Could you filter the records below and keep only the lines with the word "working"?

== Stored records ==
________

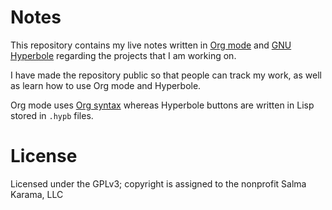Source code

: # Notes

This repository contains my live notes written in [Org mode](https://orgmode.org/) and [GNU Hyperbole](https://www.gnu.org/software/hyperbole/) regarding the projects that I am working on.

I have made the repository public so that people can track my work, as well as learn how to use Org mode and Hyperbole.

Org mode uses [Org syntax](https://orgmode.org/worg/dev/org-syntax.html) whereas Hyperbole buttons are written in Lisp stored in `.hypb` files.

# License

Licensed under the GPLv3; copyright is assigned to the nonprofit Salma Karama, LLC
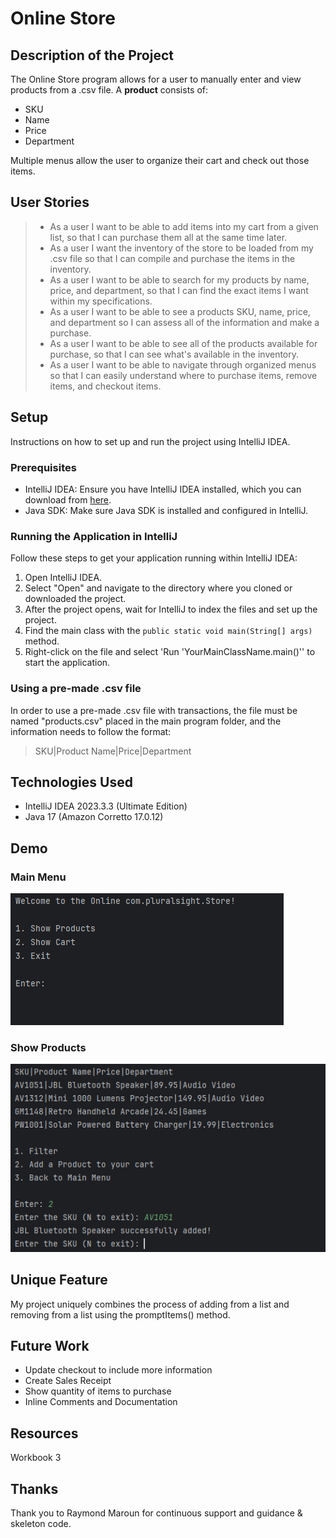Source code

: # Online Store

## Description of the Project

The Online Store program allows for a user to manually enter and view products from a .csv file. 
A **product** consists of:
- SKU
- Name 
- Price 
- Department

Multiple menus allow the user to organize their cart and check out those items.

## User Stories
> - As a user I want to be able to add items into my cart from a given list, so that I can purchase them all at the same time later.
> - As a user I want the inventory of the store to be loaded from my .csv file so that I can compile and purchase the items in the inventory.
> - As a user I want to be able to search for my products by name, price, and department, so that I can find the exact items I want within my specifications.
> - As a user I want to be able to see a products SKU, name, price, and department so I can assess all of the information and make a purchase.
> - As a user I want to be able to see all of the products available for purchase, so that I can see what's available in the inventory.
> - As a user I want to be able to navigate through organized menus so that I can easily understand where to purchase items, remove items, and checkout items.

## Setup

Instructions on how to set up and run the project using IntelliJ IDEA.

### Prerequisites

- IntelliJ IDEA: Ensure you have IntelliJ IDEA installed, which you can download from [here](https://www.jetbrains.com/idea/download/).
- Java SDK: Make sure Java SDK is installed and configured in IntelliJ.

### Running the Application in IntelliJ

Follow these steps to get your application running within IntelliJ IDEA:

1. Open IntelliJ IDEA.
2. Select "Open" and navigate to the directory where you cloned or downloaded the project.
3. After the project opens, wait for IntelliJ to index the files and set up the project.
4. Find the main class with the `public static void main(String[] args)` method.
5. Right-click on the file and select 'Run 'YourMainClassName.main()'' to start the application.

### Using a pre-made .csv file

In order to use a pre-made .csv file with transactions, the file must be named "products.csv" placed in the main program folder,
and the information needs to follow the format:
> SKU|Product Name|Price|Department

 
## Technologies Used

- IntelliJ IDEA 2023.3.3 (Ultimate Edition)
- Java 17 (Amazon Corretto 17.0.12)

## Demo
### Main Menu
![Main Menu](imgs/main%20menu.PNG)

### Show Products
![Showing a Product](imgs/4214124.PNG)


## Unique Feature
My project uniquely combines the process of adding from a list and removing from a list using the promptItems() method.


## Future Work

- Update checkout to include more information
- Create Sales Receipt
- Show quantity of items to purchase
- Inline Comments and Documentation

## Resources
Workbook 3


## Thanks

Thank you to Raymond Maroun for continuous support and guidance & skeleton code.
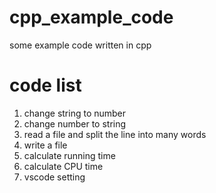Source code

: # cpp_example_code
some example code written in cpp
# code list
1. change string to number
2. change number to string
3. read a file and split the line into many words
4. write a file
5. calculate running time
6. calculate CPU time
7. vscode setting
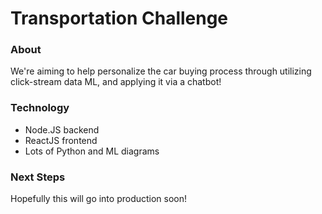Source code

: # Transportation Challenge

### About

We're aiming to help personalize the car buying process through utilizing click-stream data ML, and applying it via a chatbot!

### Technology
* Node.JS backend
* ReactJS frontend
* Lots of Python and ML diagrams

### Next Steps

Hopefully this will go into production soon!
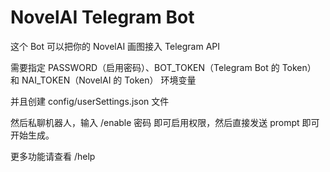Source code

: # NovelAI Telegram Bot

这个 Bot 可以把你的 NovelAI 画图接入 Telegram API

需要指定 PASSWORD（启用密码）、BOT_TOKEN（Telegram Bot 的 Token） 和 NAI_TOKEN（NovelAI 的 Token） 环境变量

并且创建 config/userSettings.json 文件

然后私聊机器人，输入 /enable 密码 即可启用权限，然后直接发送 prompt 即可开始生成。

更多功能请查看 /help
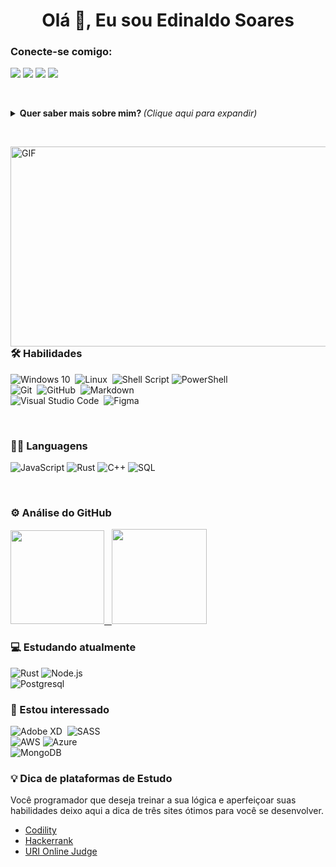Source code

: <!--
**ednaldosdl/ednaldosdl** is a ✨ _special_ ✨ repository because its `README.md` (this file) appears on your GitHub profile.

Here are some ideas to get you started:

- 🔭 I’m currently working on ...
- 🌱 I’m currently learning ...
- 👯 I’m looking to collaborate on ...
- 🤔 I’m looking for help with ...
- 💬 Ask me about ...
- 📫 How to reach me: ...
- 😄 Pronouns: ...
- ⚡ Fun fact: ...
-->

<h1 align="center">Olá 👋, Eu sou Edinaldo Soares</h1>

<h3 align="left">Conecte-se comigo:</h3>

<p align="left">
  <a href="https://twitter.com/ednaldosdl"><img src="https://img.shields.io/badge/-@ednaldosdl-05122A?style=flat&logo=twitter"/></a>
  <a href="https://linkedin.com/in/edinaldo-soares-44243b151"><img src="https://img.shields.io/badge/-Edinaldo-05122A?style=flat&logo=linkedin"/></a>
  <a href="https://mail.google.com/mail/u/0/?tab=rm&ogbl&pli=1#inbox"><img src="https://img.shields.io/badge/-@edinaldosdl-05122A?style=flat&logo=instagram"/></a>
  <a href="https://mail.google.com/mail/u/0/?tab=rm&ogbl&pli=1#inbox"><img src="https://img.shields.io/badge/-ednaldosdl-05122A?style=flat&logo=gmail"/></a>
</p>

&nbsp;

<details>
  <summary> <b> Quer saber mais sobre mim? </b> <i>(Clique aqui para expandir)</i> </summary>
  
### Seja bem vindo ao meu repositório! 👋
##### Estou cursando Análise e Desenvolvimente de Sistemas, em busca de oportunidades e colaboração em projetos relacionados à Front-End e aprimorar o conhecimento.

- 🔍 Atualmente aberto a novas oportunidades.
- 🔭 Trabalhando em um projeto Pessoal (em andamento).
- 🌱 Estudando a linguagem Rust e também estou aprimorando conhecimento em estrutura de dados e algoritmos regularmente.
- 🤝 Neste momento busco colaborar com projetos Front-end e a profundar os conhecimentos.
- 💬 Sobre mim: Aficionado por tecnologia, séries e filmes!

aqui fica reunido a maioria dos meus projetos de estudo, a minha evolução diária em busca de aprimorar as habilidades como Desenvolvedor. 🏆

</details>

&nbsp;

<img align="right" alt="GIF" src="https://github.com/abhisheknaiidu/abhisheknaiidu/blob/master/code.gif?raw=true" width="650" height="320" />


### 🛠 Habilidades

![Windows 10](https://img.shields.io/badge/-Windows10-05122A?style=flat&logo=windows)&nbsp;
![Linux](https://img.shields.io/badge/-Linux-05122A?style=flat&logo=Linux)&nbsp;
![Shell Script](https://img.shields.io/badge/-ShellScript-05122A?style=flat&logo=gnu-bash)
![PowerShell](https://img.shields.io/badge/-PowerShell-05122A?style=flat&logo=windows-powershell)\
![Git](https://img.shields.io/badge/-Git-05122A?style=flat&logo=git)&nbsp;
![GitHub](https://img.shields.io/badge/-GitHub-05122A?style=flat&logo=github)&nbsp;
![Markdown](https://img.shields.io/badge/-Markdown-05122A?style=flat&logo=markdown)\
![Visual Studio Code](https://img.shields.io/badge/-Visual%20Studio%20Code-05122A?style=flat&logo=visual-studio-code&logoColor=007ACC)&nbsp;
![Figma](https://img.shields.io/badge/-Figma-05122A?style=flat&logo=figma)

&nbsp;
### 🧑‍💻 Languagens

![JavaScript](https://img.shields.io/badge/-JavaScript-05122A?style=flat&logo=JavaScript)
![Rust](https://img.shields.io/badge/-Rust-05122A?style=flat&logo=Rust)
![C++](https://img.shields.io/badge/-C++-05122A?style=flat&logo=c%2b%2b&logoColor=00599C)
![SQL](https://img.shields.io/badge/-SQL-05122A?style=flat&logo=Postgresql)



&nbsp;
### ⚙️ Análise do GitHub
<p align="left">
  <a href="https://github.com/ednaldosdl">
    <img height="150em" src="https://github-readme-stats-eight-theta.vercel.app/api?username=ednaldosdl&show_icons=true&theme=algolia&include_all_commits=true&count_private=true"/>
    &nbsp;
    <img height="152em" src="https://github-readme-stats-eight-theta.vercel.app/api/top-langs/?username=ednaldosdl&layout=compact&langs_count=8&theme=algolia"/>
  </a>
</p>

<!-- <p align="left"> <a href="https://github.com/ryo-ma/github-profile-trophy"><img src="https://github-profile-trophy.vercel.app/?username=ednaldosdl" alt="ednaldosdl" /></a> -->

 
### 💻 Estudando atualmente
![Rust](https://img.shields.io/badge/-Rust-05122A?style=flat&logo=Rust)
![Node.js](https://img.shields.io/badge/-Node.js-05122A?style=flat&logo=node.js)\
![Postgresql](https://img.shields.io/badge/-Postgresql-05122A?style=flat-square&logo=postgresql&logoColor=white)

### 👀 Estou interessado

![Adobe XD](https://img.shields.io/badge/-AdobeXD-05122A?style=flat&logo=adobe-xd)&nbsp;
![SASS](https://img.shields.io/badge/-SASS-05122A?style=flat&logo=SASS)\
![AWS](https://img.shields.io/badge/-AWS-05122A?style=flat&logo=Amazon-AWS&logoColor=F90)
![Azure](https://img.shields.io/badge/-Azure-05122A?style=flat&logo=azure-devops)\
![MongoDB](https://img.shields.io/badge/-MongoDB-05122A?style=flat&logo=mongodb)&nbsp;

### 💡 Dica de plataformas de Estudo
Você programador que deseja treinar a sua lógica e aperfeiçoar suas habilidades deixo aqui a dica de três sites ótimos para você se desenvolver.

- [Codility](https://app.codility.com/programmers/)
- [Hackerrank](https://www.hackerrank.com/)
- [URI Online Judge](https://www.urionlinejudge.com.br/judge/en/login)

________

== REPLY TO THE TASK ==
This repository contains my live notes written in [Org mode](https://orgmode.org/) and [GNU Hyperbole](https://www.gnu.org/software/hyperbole/) regarding the projects that I am working on.
- 🔭 I’m currently working on ...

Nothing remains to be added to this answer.